Charles Gilpin
*On this date in 1920, The Emperor Jones held its first performance. It’s a play written by white-American dramatist Eugene O'Neill.
For the first time in mainstream American Theatre, a production featured a full commitment to the principles of the Art Theatre movement. It’s the story of Brutus Jones, a resourceful, self-assured Black (former) Pullman Porter who kills another Black man in a dice game. He is jailed and later escapes to a small, backward Caribbean island, where he sets himself up as emperor. The play recounts his story in flashbacks as Brutus goes through the jungle to escape former subjects who have rebelled against him.
The Emperor Jones broke ground in a second way. It was the first African American actor portrayed as the lead in an American drama. Charles Gilpin brought power and dignity to Brutus Jones, which was new and exciting. When the play begins, he has been Emperor long enough to amass a fortune by imposing heavy taxes on the islanders and carrying on all sorts of large-scale grafts. Rebellion is brewing. The islanders are whipping up their courage to the fighting point by calling on the local gods and demons of the forest.
From the deep of the jungle, they hear the steady beat of a big drum, increasing its tempo towards the end of the play and showing the rebels' presence dreaded by the Emperor. It is the equivalent of the heart-beat which assumes a higher and higher pitch; while coming closer, it denotes the premonition of approaching punishment and the climactic recoil of internal guilt of the Black hero; he wanders and falters in the jungle, present throughout the play with its primeval terror and Blackness.

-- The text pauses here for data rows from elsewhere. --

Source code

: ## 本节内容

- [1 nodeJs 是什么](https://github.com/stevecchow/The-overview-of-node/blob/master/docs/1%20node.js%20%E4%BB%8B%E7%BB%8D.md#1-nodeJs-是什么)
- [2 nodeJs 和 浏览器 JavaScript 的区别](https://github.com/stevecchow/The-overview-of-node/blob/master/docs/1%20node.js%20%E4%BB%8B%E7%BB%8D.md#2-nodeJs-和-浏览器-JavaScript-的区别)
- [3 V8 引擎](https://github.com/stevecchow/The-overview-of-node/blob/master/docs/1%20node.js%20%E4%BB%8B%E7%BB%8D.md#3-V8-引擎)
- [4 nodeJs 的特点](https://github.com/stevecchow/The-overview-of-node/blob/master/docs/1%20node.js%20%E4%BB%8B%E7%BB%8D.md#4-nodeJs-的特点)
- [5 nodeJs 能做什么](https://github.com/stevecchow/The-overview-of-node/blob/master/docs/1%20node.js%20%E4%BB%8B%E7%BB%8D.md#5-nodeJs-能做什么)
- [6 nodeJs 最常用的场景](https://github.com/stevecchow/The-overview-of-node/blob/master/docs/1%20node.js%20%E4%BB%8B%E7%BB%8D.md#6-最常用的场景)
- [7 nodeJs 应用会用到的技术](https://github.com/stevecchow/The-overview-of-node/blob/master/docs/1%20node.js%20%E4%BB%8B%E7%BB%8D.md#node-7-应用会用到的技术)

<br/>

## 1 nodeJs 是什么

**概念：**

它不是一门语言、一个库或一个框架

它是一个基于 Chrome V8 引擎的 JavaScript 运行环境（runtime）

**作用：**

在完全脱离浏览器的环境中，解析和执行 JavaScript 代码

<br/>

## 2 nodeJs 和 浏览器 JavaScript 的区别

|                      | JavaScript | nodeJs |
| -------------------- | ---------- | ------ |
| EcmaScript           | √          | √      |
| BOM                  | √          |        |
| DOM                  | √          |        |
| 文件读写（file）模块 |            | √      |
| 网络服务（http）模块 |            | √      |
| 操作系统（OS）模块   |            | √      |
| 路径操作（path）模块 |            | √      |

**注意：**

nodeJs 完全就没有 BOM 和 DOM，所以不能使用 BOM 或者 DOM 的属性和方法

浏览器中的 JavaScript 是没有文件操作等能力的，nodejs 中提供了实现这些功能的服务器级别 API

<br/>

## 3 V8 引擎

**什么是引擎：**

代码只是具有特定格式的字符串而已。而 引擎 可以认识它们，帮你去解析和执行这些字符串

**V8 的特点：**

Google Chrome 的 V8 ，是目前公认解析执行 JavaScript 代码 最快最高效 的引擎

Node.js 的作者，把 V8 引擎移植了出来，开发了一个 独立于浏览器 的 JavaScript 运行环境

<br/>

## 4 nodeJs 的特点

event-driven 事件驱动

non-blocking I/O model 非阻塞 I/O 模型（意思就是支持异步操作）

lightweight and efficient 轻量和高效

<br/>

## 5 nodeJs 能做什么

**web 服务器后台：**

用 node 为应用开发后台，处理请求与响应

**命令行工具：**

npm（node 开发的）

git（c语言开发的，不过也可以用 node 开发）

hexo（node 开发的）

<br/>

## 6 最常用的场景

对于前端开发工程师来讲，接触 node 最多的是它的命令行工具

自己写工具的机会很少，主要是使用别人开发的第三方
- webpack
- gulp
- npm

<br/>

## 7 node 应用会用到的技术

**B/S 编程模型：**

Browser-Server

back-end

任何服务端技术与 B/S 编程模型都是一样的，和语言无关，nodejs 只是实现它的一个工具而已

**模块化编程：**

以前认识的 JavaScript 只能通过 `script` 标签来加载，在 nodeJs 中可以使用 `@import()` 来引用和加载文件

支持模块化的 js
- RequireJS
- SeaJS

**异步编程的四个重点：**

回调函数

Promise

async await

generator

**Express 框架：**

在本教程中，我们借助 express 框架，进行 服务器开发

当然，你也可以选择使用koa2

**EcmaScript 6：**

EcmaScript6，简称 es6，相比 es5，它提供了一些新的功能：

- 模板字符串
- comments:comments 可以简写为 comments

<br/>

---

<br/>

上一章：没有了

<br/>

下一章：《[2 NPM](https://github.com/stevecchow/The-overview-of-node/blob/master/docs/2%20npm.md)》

The play is virtually a monologue for its leading character, Jones, in a Shakespearean range from regal power to the depths of terror and insanity, comparable to Lear or Macbeth. Scenes 2 to 7 are from the point of view of Jones, and no other character speaks. The first and last scenes are a framing device with a character named Smithers, a white trader who appears to be part of illegal activities. In the first scene, an old woman tells Smithers about the rebellion and then has a lengthy conversation with Jones. In the last scene, Smithers converses with Lem, the rebellion's leader. Smithers has mixed feelings about Jones, though he respects Jones more than the rebels. During the final scene, Jones is killed by a silver bullet, which was the only way the rebels believed Jones could be killed, and how Jones planned to kill himself if he was captured.
Originally called The Silver Bullet, the play is one of O'Neill's major experimental works, mixing expressionism and realism and using an unreliable narrator and multiple points of view. It was also an oblique commentary on the U.S. occupation of Haiti after bloody rebellions, an act of imperialism that was much condemned in O'Neill's radical political circles in New York. The Emperor Jones draws on O'Neill's hallucinatory experience of hacking through the jungle while prospecting for gold in Honduras in 1909. The initial Broadway run of The Emperor Jones ran for 204 performances and was followed by an extensive two-year tour of the United States with Gilpin as the lead.
In 1924, when organizing a revival, O’Neill broke with Gilpin over his constant changing of the play’s language. Gilpin insisted that the word “nigger” would not be spoken by a black man, while O’Neill felt it was consistent with the play’s dramatic intent. O’Neill’s replacement for Gilpin was a little-known singer, Paul Robeson. Robeson played Brutus Jones to great reviews in the New York revival and the London production. In 1933, when the play was made into a movie, Robeson, whose star had risen with The Emperor Jones and the musical Showboat, was the choice. The Emperor Jones was O'Neill's first big box-office hit. It established him as a successful playwright after he won the Pulitzer Prize for Drama for his first play, the much less well-known Beyond the Horizon (1920). The Emperor Jones was included in Burns Mantle's The Best Plays of 1920–1921.